Metadata-Version: 2.4
Name: openai-sdk-helpers
Version: 0.0.2
Summary: Composable helpers for OpenAI SDK agents, prompts, and storage
Author: openai-sdk-helpers maintainers
License: MIT
License-File: LICENSE
Requires-Python: >=3.10
Requires-Dist: jinja2
Requires-Dist: openai
Requires-Dist: openai-agents
Requires-Dist: pydantic<3,>=2.7
Requires-Dist: python-dotenv
Requires-Dist: typing-extensions<5,>=4.15.0
Description-Content-Type: text/markdown

<div align="center">

# openai-sdk-helpers

Shared primitives for composing OpenAI agent workflows: structures, response
handling, prompt rendering, and reusable agent factories.

</div>

## Overview

`openai-sdk-helpers` packages the common building blocks required to assemble agent-driven
applications.

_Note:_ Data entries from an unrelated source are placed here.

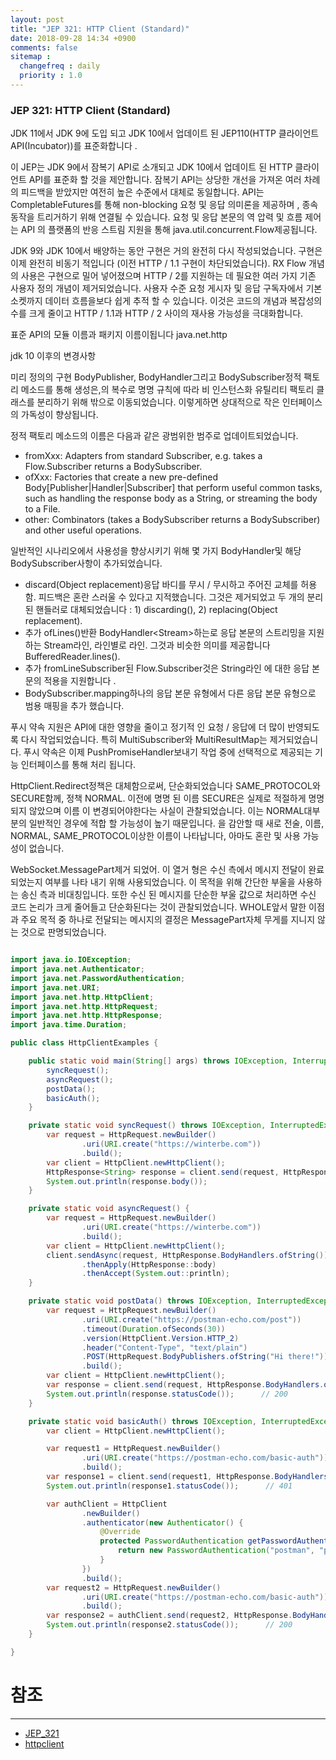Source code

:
 ```yaml
---
layout: post
title: "JEP 321: HTTP Client (Standard)"
date: 2018-09-28 14:34 +0900
comments: false
sitemap :
  changefreq : daily
  priority : 1.0
---
```


### JEP 321: HTTP Client (Standard)

JDK 11에서 JDK 9에 도입 되고 JDK 10에서 업데이트 된 JEP110(HTTP 클라이언트 API(Incubator))를 표준화합니다 .

이 JEP는 JDK 9에서 잠복기 API로 소개되고 JDK 10에서 업데이트 된 HTTP 클라이언트 API를 표준화 할 것을 제안합니다. 잠복기 API는 상당한 개선을 가져온 여러 차례의 피드백을 받았지만 여전히 높은 수준에서 대체로 동일합니다. API는 CompletableFutures를 통해 non-blocking 요청 및 응답 의미론을 제공하며 , 종속 동작을 트리거하기 위해 연결될 수 있습니다. 요청 및 응답 본문의 역 압력 및 흐름 제어 는 API 의 플랫폼의 반응 스트림 지원을 통해 java.util.concurrent.Flow제공됩니다.

JDK 9와 JDK 10에서 배양하는 동안 구현은 거의 완전히 다시 작성되었습니다. 구현은 이제 완전히 비동기 적입니다 (이전 HTTP / 1.1 구현이 차단되었습니다). RX Flow 개념의 사용은 구현으로 밀어 넣어졌으며 HTTP / 2를 지원하는 데 필요한 여러 가지 기존 사용자 정의 개념이 제거되었습니다. 사용자 수준 요청 게시자 및 응답 구독자에서 기본 소켓까지 데이터 흐름을보다 쉽게 ​​추적 할 수 있습니다. 이것은 코드의 개념과 복잡성의 수를 크게 줄이고 HTTP / 1.1과 HTTP / 2 사이의 재사용 가능성을 극대화합니다.

표준 API의 모듈 이름과 패키지 이름이됩니다 java.net.http


jdk 10 이후의 변경사항

미리 정의의 구현 BodyPublisher, BodyHandler그리고 BodySubscriber정적 팩토리 메소드를 통해 생성은,의 복수로 명명 규칙에 따라 비 인스턴스화 유틸리티 팩토리 클래스를 분리하기 위해 밖으로 이동되었습니다. 이렇게하면 상대적으로 작은 인터페이스의 가독성이 향상됩니다.

정적 팩토리 메소드의 이름은 다음과 같은 광범위한 범주로 업데이트되었습니다.

* fromXxx: Adapters from standard Subscriber, e.g. takes a Flow.Subscriber returns a BodySubscriber.
* ofXxx: Factories that create a new pre-defined Body[Publisher|Handler|Subscriber] that perform useful common tasks, such as handling the response body as a String, or streaming the body to a File.
* other: Combinators (takes a BodySubscriber returns a BodySubscriber) and other useful operations.

일반적인 시나리오에서 사용성을 향상시키기 위해 몇 가지 BodyHandler및 해당 BodySubscriber사항이 추가되었습니다.
* discard(Object replacement)응답 바디를 무시 / 무시하고 주어진 교체를 허용 함. 피드백은 혼란 스러울 수 있다고 지적했습니다. 그것은 제거되었고 두 개의 분리 된 핸들러로 대체되었습니다 : 1) discarding(), 2) replacing(Object replacement).
* 추가 ofLines()반환 BodyHandler<Stream<String>>하는로 응답 본문의 스트리밍을 지원하는 Stream라인, 라인별로 라인. 그것과 비슷한 의미를 제공합니다 BufferedReader.lines().
* 추가 fromLineSubscriber​된 Flow.Subscriber것은 String라인 에 대한 응답 본문의 적용을 지원합니다 .
* BodySubscriber.mapping하나의 응답 본문 유형에서 다른 응답 본문 유형으로 범용 매핑을 추가 했습니다.

푸시 약속 지원은 API에 대한 영향을 줄이고 정기적 인 요청 / 응답에 더 많이 반영되도록 다시 작업되었습니다. 특히 MultiSubscriber와 MultiResultMap는 제거되었습니다. 푸시 약속은 ​​이제 PushPromiseHandler보내기 작업 중에 선택적으로 제공되는 기능 인터페이스를 통해 처리 됩니다.

HttpClient.Redirect정책은 대체함으로써, 단순화되었습니다 SAME_PROTOCOL와 SECURE함께, 정책 NORMAL. 이전에 명명 된 이름 SECURE은 실제로 적절하게 명명되지 않았으며 이름 이 변경되어야한다는 사실이 관찰되었습니다. 이는 NORMAL대부분의 일반적인 경우에 적합 할 가능성이 높기 때문입니다. 을 감안할 때 새로 전술, 이름, NORMAL, SAME_PROTOCOL이상한 이름이 나타납니다, 아마도 혼란 및 사용 가능성이 없습니다.

WebSocket.MessagePart제거 되었어. 이 열거 형은 수신 측에서 메시지 전달이 완료되었는지 여부를 나타 내기 위해 사용되었습니다. 이 목적을 위해 간단한 부울을 사용하는 송신 측과 비대칭입니다. 또한 수신 된 메시지를 단순한 부울 값으로 처리하면 수신 코드 논리가 크게 줄어들고 단순화된다는 것이 관찰되었습니다. WHOLE앞서 말한 이점과 주요 목적 중 하나로 전달되는 메시지의 결정은 MessagePart자체 무게를 지니지 않는 것으로 판명되었습니다.


```java

import java.io.IOException;
import java.net.Authenticator;
import java.net.PasswordAuthentication;
import java.net.URI;
import java.net.http.HttpClient;
import java.net.http.HttpRequest;
import java.net.http.HttpResponse;
import java.time.Duration;

public class HttpClientExamples {

    public static void main(String[] args) throws IOException, InterruptedException {
        syncRequest();
        asyncRequest();
        postData();
        basicAuth();
    }

    private static void syncRequest() throws IOException, InterruptedException {
        var request = HttpRequest.newBuilder()
                .uri(URI.create("https://winterbe.com"))
                .build();
        var client = HttpClient.newHttpClient();
        HttpResponse<String> response = client.send(request, HttpResponse.BodyHandlers.ofString());
        System.out.println(response.body());
    }

    private static void asyncRequest() {
        var request = HttpRequest.newBuilder()
                .uri(URI.create("https://winterbe.com"))
                .build();
        var client = HttpClient.newHttpClient();
        client.sendAsync(request, HttpResponse.BodyHandlers.ofString())
                .thenApply(HttpResponse::body)
                .thenAccept(System.out::println);
    }

    private static void postData() throws IOException, InterruptedException {
        var request = HttpRequest.newBuilder()
                .uri(URI.create("https://postman-echo.com/post"))
                .timeout(Duration.ofSeconds(30))
                .version(HttpClient.Version.HTTP_2)
                .header("Content-Type", "text/plain")
                .POST(HttpRequest.BodyPublishers.ofString("Hi there!"))
                .build();
        var client = HttpClient.newHttpClient();
        var response = client.send(request, HttpResponse.BodyHandlers.ofString());
        System.out.println(response.statusCode());      // 200
    }

    private static void basicAuth() throws IOException, InterruptedException {
        var client = HttpClient.newHttpClient();

        var request1 = HttpRequest.newBuilder()
                .uri(URI.create("https://postman-echo.com/basic-auth"))
                .build();
        var response1 = client.send(request1, HttpResponse.BodyHandlers.ofString());
        System.out.println(response1.statusCode());      // 401

        var authClient = HttpClient
                .newBuilder()
                .authenticator(new Authenticator() {
                    @Override
                    protected PasswordAuthentication getPasswordAuthentication() {
                        return new PasswordAuthentication("postman", "password".toCharArray());
                    }
                })
                .build();
        var request2 = HttpRequest.newBuilder()
                .uri(URI.create("https://postman-echo.com/basic-auth"))
                .build();
        var response2 = authClient.send(request2, HttpResponse.BodyHandlers.ofString());
        System.out.println(response2.statusCode());      // 200
    }

}

```
# 참조 
-----
* [JEP_321](http://openjdk.java.net/jeps/321)
* [httpclient](http://openjdk.java.net/groups/net/httpclient/)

The library intentionally focuses on reusable primitives—data
structures, configuration helpers, and orchestration utilities—while leaving
application-specific prompts and tools to the consuming project.

### Features

- **Agent wrappers** for OpenAI Agents SDK with synchronous and asynchronous
  entry points.
- **Prompt rendering** powered by Jinja for dynamic agent instructions.
- **Typed structures** for prompts, responses, and search workflows to ensure
  predictable inputs and outputs.
- **Vector and web search flows** that coordinate planning, execution, and
  reporting.

## Installation

Install the package directly from PyPI to reuse it across projects:

```bash
pip install openai-sdk-helpers
```

For local development, install with editable sources and the optional dev
dependencies:

```bash
pip install -e .
pip install -e . --group dev
```

## Quickstart

Create a basic vector search workflow by wiring your own prompt templates and
preferred model configuration:

```python
from pathlib import Path

from openai_sdk_helpers.agent.vector_search import VectorSearch


prompts = Path("./prompts")
vector_search = VectorSearch(prompt_dir=prompts, default_model="gpt-4o-mini")

report = vector_search.run_agent_sync("Explain quantum entanglement for beginners")
print(report.report)
```

You can plug in your own prompt templates by placing matching `.jinja` files in
the provided `prompt_dir` and naming them after the agent (for example,
`vector_planner.jinja`).

### Centralized OpenAI configuration

`openai-sdk-helpers` ships with a lightweight `OpenAISettings` helper so projects can share
consistent authentication, routing, and model defaults when using the OpenAI
SDK:

```python
from openai_sdk_helpers import OpenAISettings


# Load from environment variables or a local .env file
settings = OpenAISettings.from_env()
client = settings.create_client()

# Reuse the default model across agents
vector_search = VectorSearch(
    prompt_dir=prompts, default_model=settings.default_model or "gpt-4o-mini"
)
```

The helper reads `OPENAI_API_KEY`, `OPENAI_ORG_ID`, `OPENAI_PROJECT_ID`,
`OPENAI_BASE_URL`, and `OPENAI_MODEL` by default but supports overrides for
custom deployments.

## Development

The repository is configured for a lightweight Python development workflow.
Before opening a pull request, format and validate your changes locally:

```bash
# Style and formatting
pydocstyle src
black --check .

# Static type checking
pyright src

# Unit tests with coverage
pytest -q --cov=src --cov-report=term-missing --cov-fail-under=70
```

## Project Structure

- `src/openai_sdk_helpers/agent`: Agent factories, orchestration helpers, and search
  workflows.
- `src/openai_sdk_helpers/prompt`: Prompt rendering utilities backed by Jinja.
- `src/openai_sdk_helpers/response`: Response parsing and transformation helpers.
- `src/openai_sdk_helpers/structure`: Typed data structures shared across workflows.
- `src/openai_sdk_helpers/vector_storage`: Minimal vector store abstraction.
- `tests/`: Unit tests covering core modules and structures.

## Contributing

Contributions are welcome! Please accompany functional changes with relevant
tests and ensure all quality gates pass. Follow the NumPy-style docstring
conventions outlined in `AGENTS.md` to keep the codebase consistent.